Books: The Language Instinct

The Language Instinct: The New Science of Language and Mind

Oh, Steven Pinker. I do love you. It’s not just your easy going writing style, your lovely hair, or indeed your steadfast defence of the ever-evolving English language (although I am in two minds about BEV). It’s the way you get me to unwittingly learn about language and language history by easing me in with amusing anecdotes.

I loved you as soon as you told me about George Bernard Shaw’s alternative spelling of “fish”, which is “ghoti”. Brilliant.
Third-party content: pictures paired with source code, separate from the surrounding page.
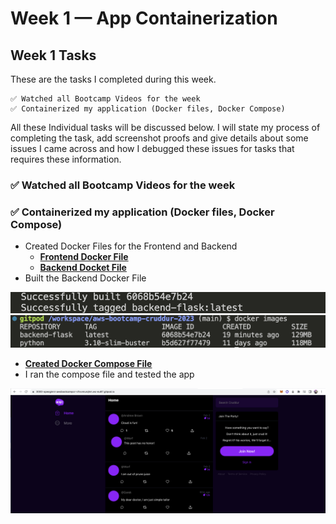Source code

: # Week 1 — App Containerization

## Week 1 Tasks

These are the tasks I completed during this week.

```
✅ Watched all Bootcamp Videos for the week
✅ Containerized my application (Docker files, Docker Compose)
```
All these Individual tasks will be discussed below. I will state my process of completing the task, add screenshot proofs and give details about some issues I came across and how I debugged these issues for tasks that requires these information.

### ✅ Watched all Bootcamp Videos for the week

### ✅ Containerized my application (Docker files, Docker Compose)

- Created Docker Files for the Frontend and Backend
    - **[Frontend Docker File](https://github.com/OpeOginni/aws-bootcamp-cruddur-2023/blob/main/frontend-react-js/Dockerfile)**
    - **[Backend Docket File](https://github.com/OpeOginni/aws-bootcamp-cruddur-2023/blob/main/backend-flask/Dockerfile)**
- Built the Backend Docker File
<img src="screenshots/week1/week1_0.png" >

<img src="screenshots/week1/week1_1.png" >

- **[Created Docker Compose File](https://github.com/OpeOginni/aws-bootcamp-cruddur-2023/blob/main/docker-compose.yml)**
- I ran the compose file and tested the app
<img src="screenshots/week1/week1_2.png" >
Language is a weird and wonderful thing. Let’s face it: it is one of the major things that sets us apart from all other animals. No other animals can communicate so expressively. Yes, parrots can learn some human phrases, but they are merely (haha) parroting. Some experimental studies have been done to teach chimps, gorillas and bonobos signing, but it is crude at best – the sentence structure achieved was worse than basic, and subjects became very fixated on one or two topics. And, contrary to popular belief, they did NOT learn any ASL. They just pointed at stuff.

Pinker takes us on a wild, round-trip on the complexities of language development. Whilst some aspects are very dry (Pinker seems to adore lists and flow diagrams), this book is, in the most part, enjoyable, humorous and interesting. I did finish up with a slight sense of dissatisfaction (I can’t say the book told me anything groundbreaking) but I did have a good chuckle reading it. One mild frustration was Pinker’s tendency to mention a really interesting topic, and then move on, without really elucidating. For example, he briefly mention anomia. And then..? I would have appreciated more information about an inability to pin down nouns! I love neurological phenomena, and it was positively cruel of Pinker to wave them just out of my reach.

All that said, I have dogeared my copy with all my favourite passages. Most of them don’t actually teach much, but did raise a smirk. Especially the discussion of characteristic sound patterns of different languages, produced by selective phoneme inventories. Let’s face it: we’ve ALL done the piss take accent.